ASSIGNMENT: Everything in the listing below needs to be returned word for word.

DATA:
........
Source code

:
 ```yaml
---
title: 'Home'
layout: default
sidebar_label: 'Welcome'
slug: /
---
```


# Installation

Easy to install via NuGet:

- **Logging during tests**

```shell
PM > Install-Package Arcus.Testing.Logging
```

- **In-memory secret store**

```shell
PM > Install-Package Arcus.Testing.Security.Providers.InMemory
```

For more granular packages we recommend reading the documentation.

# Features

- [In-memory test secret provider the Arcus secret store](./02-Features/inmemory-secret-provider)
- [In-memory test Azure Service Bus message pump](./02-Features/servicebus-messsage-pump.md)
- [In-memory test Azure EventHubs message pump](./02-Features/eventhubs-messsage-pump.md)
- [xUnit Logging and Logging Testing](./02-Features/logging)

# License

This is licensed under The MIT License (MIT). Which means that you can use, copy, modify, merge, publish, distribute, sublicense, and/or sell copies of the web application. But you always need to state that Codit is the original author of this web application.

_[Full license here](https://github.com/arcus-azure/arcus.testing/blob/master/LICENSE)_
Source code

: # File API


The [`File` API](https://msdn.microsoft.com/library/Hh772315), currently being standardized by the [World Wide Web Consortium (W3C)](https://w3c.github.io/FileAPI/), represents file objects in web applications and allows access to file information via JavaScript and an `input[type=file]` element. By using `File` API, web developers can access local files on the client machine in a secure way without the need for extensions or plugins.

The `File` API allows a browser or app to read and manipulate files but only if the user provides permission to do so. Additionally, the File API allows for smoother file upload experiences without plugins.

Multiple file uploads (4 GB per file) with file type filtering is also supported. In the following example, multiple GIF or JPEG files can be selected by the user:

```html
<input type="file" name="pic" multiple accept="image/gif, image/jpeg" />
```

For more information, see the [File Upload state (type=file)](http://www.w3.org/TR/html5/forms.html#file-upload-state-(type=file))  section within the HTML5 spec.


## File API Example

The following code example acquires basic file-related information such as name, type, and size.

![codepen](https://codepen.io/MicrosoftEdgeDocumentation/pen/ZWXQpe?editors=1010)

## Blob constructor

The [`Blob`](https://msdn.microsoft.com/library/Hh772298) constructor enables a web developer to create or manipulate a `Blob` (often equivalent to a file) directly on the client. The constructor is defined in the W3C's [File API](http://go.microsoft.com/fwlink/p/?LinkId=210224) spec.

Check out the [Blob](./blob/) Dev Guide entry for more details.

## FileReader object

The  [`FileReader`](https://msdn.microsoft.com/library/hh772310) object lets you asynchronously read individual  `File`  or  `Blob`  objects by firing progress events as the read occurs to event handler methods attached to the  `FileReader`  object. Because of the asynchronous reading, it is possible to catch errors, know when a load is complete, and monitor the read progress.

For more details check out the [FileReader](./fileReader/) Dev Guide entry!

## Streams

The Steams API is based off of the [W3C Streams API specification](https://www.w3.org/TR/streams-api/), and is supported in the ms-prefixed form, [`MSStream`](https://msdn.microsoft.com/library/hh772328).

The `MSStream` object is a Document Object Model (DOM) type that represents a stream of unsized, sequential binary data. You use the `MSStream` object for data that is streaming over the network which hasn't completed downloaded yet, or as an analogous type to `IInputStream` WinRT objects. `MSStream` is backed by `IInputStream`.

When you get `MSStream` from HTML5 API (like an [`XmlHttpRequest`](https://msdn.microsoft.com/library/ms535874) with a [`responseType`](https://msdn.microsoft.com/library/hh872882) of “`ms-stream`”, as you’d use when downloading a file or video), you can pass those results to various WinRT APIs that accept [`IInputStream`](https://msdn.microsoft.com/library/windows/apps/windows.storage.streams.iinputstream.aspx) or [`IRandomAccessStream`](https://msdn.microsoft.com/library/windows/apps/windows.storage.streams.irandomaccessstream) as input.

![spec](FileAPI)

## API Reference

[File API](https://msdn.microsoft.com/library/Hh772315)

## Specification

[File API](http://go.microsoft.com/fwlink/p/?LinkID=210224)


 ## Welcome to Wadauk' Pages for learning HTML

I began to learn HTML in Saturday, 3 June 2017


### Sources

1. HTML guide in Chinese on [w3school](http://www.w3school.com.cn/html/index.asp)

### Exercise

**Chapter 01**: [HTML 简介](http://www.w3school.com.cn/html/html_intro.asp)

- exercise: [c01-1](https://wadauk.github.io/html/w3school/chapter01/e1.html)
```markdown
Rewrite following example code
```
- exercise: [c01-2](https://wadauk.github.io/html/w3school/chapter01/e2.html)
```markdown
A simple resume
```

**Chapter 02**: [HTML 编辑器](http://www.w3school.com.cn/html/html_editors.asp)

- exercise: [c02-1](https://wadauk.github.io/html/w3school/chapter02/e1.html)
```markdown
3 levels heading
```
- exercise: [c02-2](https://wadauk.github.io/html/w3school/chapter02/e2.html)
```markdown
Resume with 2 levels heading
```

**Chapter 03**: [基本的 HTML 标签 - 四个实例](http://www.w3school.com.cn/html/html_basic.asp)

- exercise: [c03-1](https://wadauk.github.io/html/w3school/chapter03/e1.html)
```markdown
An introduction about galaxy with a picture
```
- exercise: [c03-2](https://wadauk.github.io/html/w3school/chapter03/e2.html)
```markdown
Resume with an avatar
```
........
RESPONSE TO THE EXERCISE:
Source code

:
 ```yaml
---
title: 'Home'
layout: default
sidebar_label: 'Welcome'
slug: /
---
```


# Installation

Easy to install via NuGet:

- **Logging during tests**

```shell
PM > Install-Package Arcus.Testing.Logging
```

- **In-memory secret store**

```shell
PM > Install-Package Arcus.Testing.Security.Providers.InMemory
```

For more granular packages we recommend reading the documentation.

# Features

- [In-memory test secret provider the Arcus secret store](./02-Features/inmemory-secret-provider)
- [In-memory test Azure Service Bus message pump](./02-Features/servicebus-messsage-pump.md)
- [In-memory test Azure EventHubs message pump](./02-Features/eventhubs-messsage-pump.md)
- [xUnit Logging and Logging Testing](./02-Features/logging)

# License

This is licensed under The MIT License (MIT). Which means that you can use, copy, modify, merge, publish, distribute, sublicense, and/or sell copies of the web application. But you always need to state that Codit is the original author of this web application.

_[Full license here](https://github.com/arcus-azure/arcus.testing/blob/master/LICENSE)_
Source code

: # File API


The [`File` API](https://msdn.microsoft.com/library/Hh772315), currently being standardized by the [World Wide Web Consortium (W3C)](https://w3c.github.io/FileAPI/), represents file objects in web applications and allows access to file information via JavaScript and an `input[type=file]` element. By using `File` API, web developers can access local files on the client machine in a secure way without the need for extensions or plugins.

The `File` API allows a browser or app to read and manipulate files but only if the user provides permission to do so. Additionally, the File API allows for smoother file upload experiences without plugins.

Multiple file uploads (4 GB per file) with file type filtering is also supported. In the following example, multiple GIF or JPEG files can be selected by the user:

```html
<input type="file" name="pic" multiple accept="image/gif, image/jpeg" />
```

For more information, see the [File Upload state (type=file)](http://www.w3.org/TR/html5/forms.html#file-upload-state-(type=file))  section within the HTML5 spec.


## File API Example

The following code example acquires basic file-related information such as name, type, and size.

![codepen](https://codepen.io/MicrosoftEdgeDocumentation/pen/ZWXQpe?editors=1010)

## Blob constructor

The [`Blob`](https://msdn.microsoft.com/library/Hh772298) constructor enables a web developer to create or manipulate a `Blob` (often equivalent to a file) directly on the client. The constructor is defined in the W3C's [File API](http://go.microsoft.com/fwlink/p/?LinkId=210224) spec.

Check out the [Blob](./blob/) Dev Guide entry for more details.

## FileReader object

The  [`FileReader`](https://msdn.microsoft.com/library/hh772310) object lets you asynchronously read individual  `File`  or  `Blob`  objects by firing progress events as the read occurs to event handler methods attached to the  `FileReader`  object. Because of the asynchronous reading, it is possible to catch errors, know when a load is complete, and monitor the read progress.

For more details check out the [FileReader](./fileReader/) Dev Guide entry!

## Streams

The Steams API is based off of the [W3C Streams API specification](https://www.w3.org/TR/streams-api/), and is supported in the ms-prefixed form, [`MSStream`](https://msdn.microsoft.com/library/hh772328).

The `MSStream` object is a Document Object Model (DOM) type that represents a stream of unsized, sequential binary data. You use the `MSStream` object for data that is streaming over the network which hasn't completed downloaded yet, or as an analogous type to `IInputStream` WinRT objects. `MSStream` is backed by `IInputStream`.

When you get `MSStream` from HTML5 API (like an [`XmlHttpRequest`](https://msdn.microsoft.com/library/ms535874) with a [`responseType`](https://msdn.microsoft.com/library/hh872882) of “`ms-stream`”, as you’d use when downloading a file or video), you can pass those results to various WinRT APIs that accept [`IInputStream`](https://msdn.microsoft.com/library/windows/apps/windows.storage.streams.iinputstream.aspx) or [`IRandomAccessStream`](https://msdn.microsoft.com/library/windows/apps/windows.storage.streams.irandomaccessstream) as input.

![spec](FileAPI)

## API Reference

[File API](https://msdn.microsoft.com/library/Hh772315)

## Specification

[File API](http://go.microsoft.com/fwlink/p/?LinkID=210224)


 ## Welcome to Wadauk' Pages for learning HTML

I began to learn HTML in Saturday, 3 June 2017


### Sources

1. HTML guide in Chinese on [w3school](http://www.w3school.com.cn/html/index.asp)

### Exercise

**Chapter 01**: [HTML 简介](http://www.w3school.com.cn/html/html_intro.asp)

- exercise: [c01-1](https://wadauk.github.io/html/w3school/chapter01/e1.html)
```markdown
Rewrite following example code
```
- exercise: [c01-2](https://wadauk.github.io/html/w3school/chapter01/e2.html)
```markdown
A simple resume
```

**Chapter 02**: [HTML 编辑器](http://www.w3school.com.cn/html/html_editors.asp)

- exercise: [c02-1](https://wadauk.github.io/html/w3school/chapter02/e1.html)
```markdown
3 levels heading
```
- exercise: [c02-2](https://wadauk.github.io/html/w3school/chapter02/e2.html)
```markdown
Resume with 2 levels heading
```

**Chapter 03**: [基本的 HTML 标签 - 四个实例](http://www.w3school.com.cn/html/html_basic.asp)

- exercise: [c03-1](https://wadauk.github.io/html/w3school/chapter03/e1.html)
```markdown
An introduction about galaxy with a picture
```
- exercise: [c03-2](https://wadauk.github.io/html/w3school/chapter03/e2.html)
```markdown
Resume with an avatar
```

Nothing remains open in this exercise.